And all of creation groans in this moment, and we, too, look about us and groan, because the waiting is sometimes more like pain than eager anticipation. And timing does not feel God-ordained and the sheep are going astray, the charts are unclear and Gabriel’s visit a confusing memory. We are easily distracted in the dark. The cold loneliness of three in the morning fills our stomachs with the lead of doubt while the rest of the world sleeps on. We are a waiting people and the wait is not an easy one.
“How long, oh Lord?” we all ask. “How long before we will be done with this bad taste in our mouths, with sorrow, with disappointment, with sin, with the bleak journey of one foot in front of the other? When, Oh Lord, will you save us from all the waiting?” But the clock ticks on and heaven, it seems, is unmoved.

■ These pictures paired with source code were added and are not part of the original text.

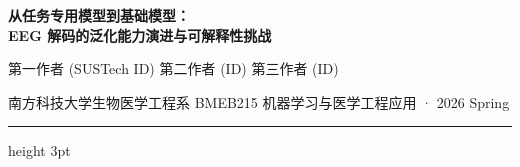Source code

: \documentclass[12pt, a0paper]{article}
\begin{document}
\begin{center}
    {\fontsize{64}{76}\selectfont\bfseries\color{myblue}
        从任务专用模型到基础模型：\\[5mm]
        EEG 解码的泛化能力演进与可解释性挑战\\[12mm]
    }

    {\fontsize{32}{40}\selectfont
        第一作者 (SUSTech ID) \hspace{2em} 第二作者 (ID) \hspace{2em} 第三作者 (ID)\\[5mm]
    }

    {\fontsize{24}{32}\selectfont\color{mygray}
        南方科技大学生物医学工程系 \hspace{3em}
        BMEB215 机器学习与医学工程应用 · 2026 Spring
    }

    \vspace{8mm}
    {\color{myblue}\hrule height 3pt}
    \vspace{8mm}
\end{center}
\end{document}
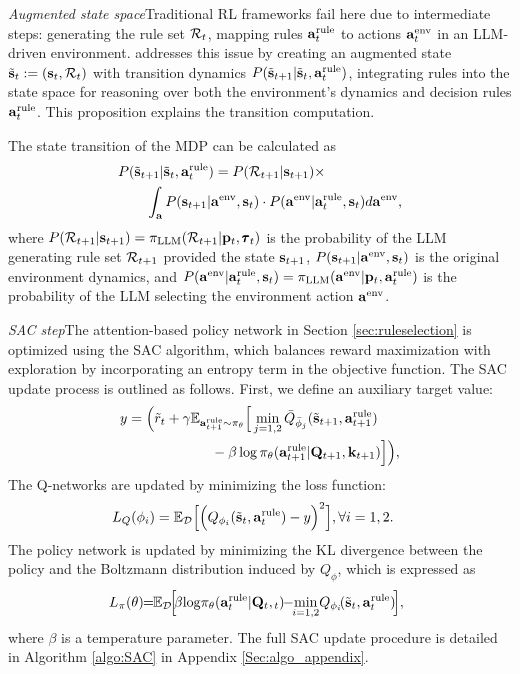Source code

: \emph{Augmented state space}\quad Traditional RL frameworks fail here due to intermediate steps: generating the rule set \({\mathcal{R}}_t\), mapping rules \({\mathbf{a}}^{\text{rule}}_t\) to actions \({\mathbf{a}}^{\text{env}}_t\) in an LLM-driven environment. \rbrl addresses this issue by creating an augmented state \(\tilde{{\mathbf{s}}}_t := ({\mathbf{s}}_t, {\mathcal{R}}_t)\) with transition dynamics \(P(\tilde{{\mathbf{s}}}_{t+1} | \tilde{{\mathbf{s}}}_t, {\mathbf{a}}^{\text{rule}}_t)\), integrating rules into the state space for reasoning over both the environment's dynamics and decision rules \({\mathbf{a}}^{\text{rule}}_t\). This proposition explains the transition computation.
\begin{theorem}
The state transition of the \rbrl MDP  can be calculated as 
\begin{align}
&P(\tilde{\bs}_{t+1}|\tilde{\bs}_t, \arule_t)=P( \cR_{t+1}|\bs_{t+1})\times\nonumber\allowdisplaybreaks\\ &\qquad\int_\ba P(\bs_{t+1}|\aenv,\bs_t)
    \cdot P(\aenv| \arule_t, \bs_t)d\aenv,
\end{align}
where $P( {\mathcal{R}}_{t+1}|{\mathbf{s}}_{t+1})= \pi_{\textrm{LLM}}({\mathcal{R}}_{t+1} | {\mathbf{p}}_t, \pmb{\tau}_t)$ is the probability of the LLM generating rule set ${\mathcal{R}}_{t+1}$ provided the state ${\mathbf{s}}_{t+1}$, $P({\mathbf{s}}_{t+1}|{\mathbf{a}}^{\text{env}},{\mathbf{s}}_t)$ is the original environment dynamics, and $P({\mathbf{a}}^{\text{env}}| {\mathbf{a}}^{\text{rule}}_t, {\mathbf{s}}_t)=\pi_{\textrm{LLM}}({\mathbf{a}}^{\text{env}} | {\mathbf{p}}_t, {\mathbf{a}}^{\text{rule}}_t)$ is the probability of the LLM selecting the environment action ${\mathbf{a}}^{\text{env}}$.
\label{prop:transition}
\end{theorem}


\emph{SAC step}\quad The attention-based policy network in Section \ref{sec:ruleselection} is optimized using the SAC algorithm, which balances reward maximization with exploration by incorporating an entropy term in the objective function. The SAC update process is outlined as follows.
First, we define an auxiliary target value:
\begin{align}
    y&=\Big( \tilde{r}_t + \gamma \mathbb{E}_{{\mathbf{a}}^{\text{rule}}_{t+1} \sim \pi_\theta} \Big[ \min_{j=1,2} \bar{Q}_{\bar{\phi}_j}(\tilde{{\mathbf{s}}}_{t+1}, {\mathbf{a}}^{\text{rule}}_{t+1})\nonumber\\
    &\qquad\qquad\qquad- \beta \log \pi_\theta({\mathbf{a}}^{\text{rule}}_{t+1}|{\mathbf{Q}}_{t+1}, {\mathbf{k}}_{t+1}) \Big] \Big),
\end{align}
The Q-networks are updated by minimizing the loss function: 
\begin{align}
    L_Q(\phi_i) &= \mathbb{E}_{\mathcal{D}} \Big[ \Big( Q_{\phi_i}(\tilde{{\mathbf{s}}}_t, {\mathbf{a}}^{\text{rule}}_t) -y \Big)^2 \Big], \forall i=1,2.
\end{align}
The policy network is updated by minimizing the KL divergence between the policy and the Boltzmann distribution induced by \( Q_\phi \), which is expressed as
    \begin{align}
    \hspace{-0.2cm}
        L_\pi(\theta)\!\!=\!\! \mathbb{E}_{\cD} \!\Big[\! \beta \!\log \!\pi_\theta(\arule_t | \bQ_t, \!\newblock{}_t)\!\! -\! \!\min_{i=1,2}\!Q_{\phi_i}\!(\tilde{\bs}_t, \arule_t) \!\Big],
    \end{align}
where $\beta$ is a temperature parameter.  The full SAC update procedure is detailed in Algorithm \ref{algo:SAC} in Appendix \ref{Sec:algo_appendix}.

But in the waiting, God sits, too. Containing and constraining himself within time and nature and natural courses of the heart. And God, it seems would wait for us in holy patience while leaders take thrones, stars move in their courses, shepherds buy sheep and an unborn baby grows a spine and fingers and eyelashes.
There was a time, just over two thousand years ago, a perfect moment when the stars aligned in reconciliation and a girl gave birth in a barn. The black night tore open and the very joy of heaven spilled over the upturned faces of sheep and shepherds alike and led them all toward the warm beating body of God in swaddling clothes. And the waiting gave birth to gift.